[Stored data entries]
________________________

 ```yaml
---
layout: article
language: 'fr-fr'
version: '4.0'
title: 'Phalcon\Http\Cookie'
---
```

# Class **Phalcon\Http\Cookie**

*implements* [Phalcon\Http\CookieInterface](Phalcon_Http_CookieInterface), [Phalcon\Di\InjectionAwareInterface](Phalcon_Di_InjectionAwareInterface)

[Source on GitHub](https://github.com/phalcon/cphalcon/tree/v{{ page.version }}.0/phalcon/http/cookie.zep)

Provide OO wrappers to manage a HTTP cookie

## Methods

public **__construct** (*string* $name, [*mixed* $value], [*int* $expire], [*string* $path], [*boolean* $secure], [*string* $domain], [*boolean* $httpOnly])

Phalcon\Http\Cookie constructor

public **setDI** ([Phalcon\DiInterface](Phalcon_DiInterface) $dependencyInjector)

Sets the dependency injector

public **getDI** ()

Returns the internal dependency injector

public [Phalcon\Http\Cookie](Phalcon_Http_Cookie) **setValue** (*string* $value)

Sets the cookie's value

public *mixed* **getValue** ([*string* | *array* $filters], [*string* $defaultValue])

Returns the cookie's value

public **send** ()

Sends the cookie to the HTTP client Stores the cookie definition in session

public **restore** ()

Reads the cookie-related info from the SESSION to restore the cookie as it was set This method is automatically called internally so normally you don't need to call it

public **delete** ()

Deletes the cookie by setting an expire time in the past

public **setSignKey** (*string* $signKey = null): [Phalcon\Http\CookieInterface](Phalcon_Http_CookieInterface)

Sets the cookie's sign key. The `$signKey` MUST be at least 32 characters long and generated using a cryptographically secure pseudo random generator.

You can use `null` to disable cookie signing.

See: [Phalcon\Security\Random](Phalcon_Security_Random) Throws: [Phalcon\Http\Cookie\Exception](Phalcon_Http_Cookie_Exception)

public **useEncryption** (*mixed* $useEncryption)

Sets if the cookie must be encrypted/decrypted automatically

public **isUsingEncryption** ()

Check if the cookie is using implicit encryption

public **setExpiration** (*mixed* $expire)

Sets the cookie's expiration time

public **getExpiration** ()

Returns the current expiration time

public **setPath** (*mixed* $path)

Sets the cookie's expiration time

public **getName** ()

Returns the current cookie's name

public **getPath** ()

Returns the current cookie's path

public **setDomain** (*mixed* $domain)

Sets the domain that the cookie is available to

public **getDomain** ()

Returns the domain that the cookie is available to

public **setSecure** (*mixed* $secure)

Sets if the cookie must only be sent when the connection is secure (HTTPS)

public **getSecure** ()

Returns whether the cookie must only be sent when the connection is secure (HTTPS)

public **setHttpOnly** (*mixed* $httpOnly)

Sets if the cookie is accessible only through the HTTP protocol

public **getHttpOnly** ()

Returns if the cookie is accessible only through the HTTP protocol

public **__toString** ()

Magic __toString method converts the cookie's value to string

________________________

From the line holding "public **setDomain** (*mixed* $domain)" down to the final line above, quote every line exactly and only those lines.

# Response to the task:
public **setDomain** (*mixed* $domain)

Sets the domain that the cookie is available to

public **getDomain** ()

Returns the domain that the cookie is available to

public **setSecure** (*mixed* $secure)

Sets if the cookie must only be sent when the connection is secure (HTTPS)

public **getSecure** ()

Returns whether the cookie must only be sent when the connection is secure (HTTPS)

public **setHttpOnly** (*mixed* $httpOnly)

Sets if the cookie is accessible only through the HTTP protocol

public **getHttpOnly** ()

Returns if the cookie is accessible only through the HTTP protocol

public **__toString** ()

Magic __toString method converts the cookie's value to string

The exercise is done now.